Arriving back at base, he learns that indications are that the sunken submarine was a British submarine, not German as he had thought. Chambers escapes discipline but is censured and posted far away to the north of England.

Meanwhile, his love interest, Mona Stevens (a local barmaid), pieces together various eyewitness accounts that lead her to believe that the submarine that Chambers had sunk was, as he had thought, a German vessel – it having previously attacked and sunk the British sub that went missing that day.

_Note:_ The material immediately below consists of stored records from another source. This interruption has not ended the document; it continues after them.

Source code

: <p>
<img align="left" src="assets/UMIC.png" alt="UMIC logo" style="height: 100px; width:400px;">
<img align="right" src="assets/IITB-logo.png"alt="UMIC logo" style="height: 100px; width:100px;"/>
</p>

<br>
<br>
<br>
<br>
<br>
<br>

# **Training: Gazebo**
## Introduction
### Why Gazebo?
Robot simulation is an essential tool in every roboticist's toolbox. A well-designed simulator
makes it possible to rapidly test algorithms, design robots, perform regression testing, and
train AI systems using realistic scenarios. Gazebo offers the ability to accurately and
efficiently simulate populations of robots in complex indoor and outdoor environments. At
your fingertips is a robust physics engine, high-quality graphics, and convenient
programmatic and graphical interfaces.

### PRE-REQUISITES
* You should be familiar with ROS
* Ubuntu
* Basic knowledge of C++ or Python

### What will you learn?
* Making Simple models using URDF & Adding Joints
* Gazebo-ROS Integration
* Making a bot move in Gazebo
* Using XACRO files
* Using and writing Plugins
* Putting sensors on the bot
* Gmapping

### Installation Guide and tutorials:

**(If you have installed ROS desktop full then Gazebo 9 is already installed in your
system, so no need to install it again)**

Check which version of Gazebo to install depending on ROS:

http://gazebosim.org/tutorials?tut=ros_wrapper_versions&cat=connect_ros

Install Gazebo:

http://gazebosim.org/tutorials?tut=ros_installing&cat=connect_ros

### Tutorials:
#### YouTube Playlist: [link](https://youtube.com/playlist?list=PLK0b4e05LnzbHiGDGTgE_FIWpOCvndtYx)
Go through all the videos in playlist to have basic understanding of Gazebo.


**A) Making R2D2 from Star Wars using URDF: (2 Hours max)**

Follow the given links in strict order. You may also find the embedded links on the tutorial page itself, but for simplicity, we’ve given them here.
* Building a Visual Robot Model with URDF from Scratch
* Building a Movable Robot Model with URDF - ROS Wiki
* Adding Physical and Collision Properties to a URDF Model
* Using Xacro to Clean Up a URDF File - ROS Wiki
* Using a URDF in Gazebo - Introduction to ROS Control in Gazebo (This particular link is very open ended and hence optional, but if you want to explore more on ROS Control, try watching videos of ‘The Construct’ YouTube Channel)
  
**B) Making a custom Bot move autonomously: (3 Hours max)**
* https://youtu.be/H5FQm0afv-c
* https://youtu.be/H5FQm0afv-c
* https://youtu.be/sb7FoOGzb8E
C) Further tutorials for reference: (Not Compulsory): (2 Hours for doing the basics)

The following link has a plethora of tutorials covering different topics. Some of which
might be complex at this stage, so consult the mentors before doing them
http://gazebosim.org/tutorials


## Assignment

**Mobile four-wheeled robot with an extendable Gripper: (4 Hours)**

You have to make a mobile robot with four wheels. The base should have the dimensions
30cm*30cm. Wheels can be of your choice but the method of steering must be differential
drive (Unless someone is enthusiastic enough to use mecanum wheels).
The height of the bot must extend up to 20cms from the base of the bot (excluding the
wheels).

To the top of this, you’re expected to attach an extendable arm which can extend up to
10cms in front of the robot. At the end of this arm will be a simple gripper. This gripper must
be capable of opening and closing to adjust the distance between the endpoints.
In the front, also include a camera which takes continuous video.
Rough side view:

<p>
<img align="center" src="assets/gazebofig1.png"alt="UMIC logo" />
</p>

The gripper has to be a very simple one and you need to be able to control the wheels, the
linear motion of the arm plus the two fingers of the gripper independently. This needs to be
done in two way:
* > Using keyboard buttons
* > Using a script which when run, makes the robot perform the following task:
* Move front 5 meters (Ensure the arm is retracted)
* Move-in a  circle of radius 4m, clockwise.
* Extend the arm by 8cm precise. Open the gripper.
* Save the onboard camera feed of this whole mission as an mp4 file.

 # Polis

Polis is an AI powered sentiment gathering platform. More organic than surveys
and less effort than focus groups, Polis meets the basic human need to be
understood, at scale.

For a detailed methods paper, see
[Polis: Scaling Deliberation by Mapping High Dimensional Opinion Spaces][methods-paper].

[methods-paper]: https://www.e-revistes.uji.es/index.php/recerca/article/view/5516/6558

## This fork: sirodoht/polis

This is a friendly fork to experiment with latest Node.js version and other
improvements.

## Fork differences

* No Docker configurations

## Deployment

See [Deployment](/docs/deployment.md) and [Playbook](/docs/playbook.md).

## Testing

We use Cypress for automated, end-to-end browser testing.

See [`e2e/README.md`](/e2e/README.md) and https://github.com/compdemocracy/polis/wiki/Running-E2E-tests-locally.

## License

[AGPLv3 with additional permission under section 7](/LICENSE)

Meanwhile Chambers is offered a chance to redeem himself in a dangerous mission to test a new marine attack system. His plane explodes in mid-air but he survives and assists the inventor in his work. Healing from the explosion, Chambers and Mona, now his wife, set off to a new life in Canada where he has been transferred to a posting as an instructor.

==Adaptations==
The novel was adapted to film in 1949. Landfall starred Michael Denison and was directed by Ken Annakin.

==Notes==
The novel was reviewed by George Orwell for New Statesman magazine on 7 December 1940.

The mistaken bombing of a British submarine by a British plane may be taken from a real incident. During the Second World War HMS Snapper was bombed by an unidentified plane off the Dutch coast, narrowly surviving. The same day a British pilot reported sinking a German U-boat in the same area. Confusion persists as to whether they were the same submarine and plane in both reports. John Anderson wrote in an April 2006 Nevil Shute Foundation newsletter, "The more I delve into this the more convinced I am that Shute got to hear about the Snapper incident and adapted it into the plot for Landfall."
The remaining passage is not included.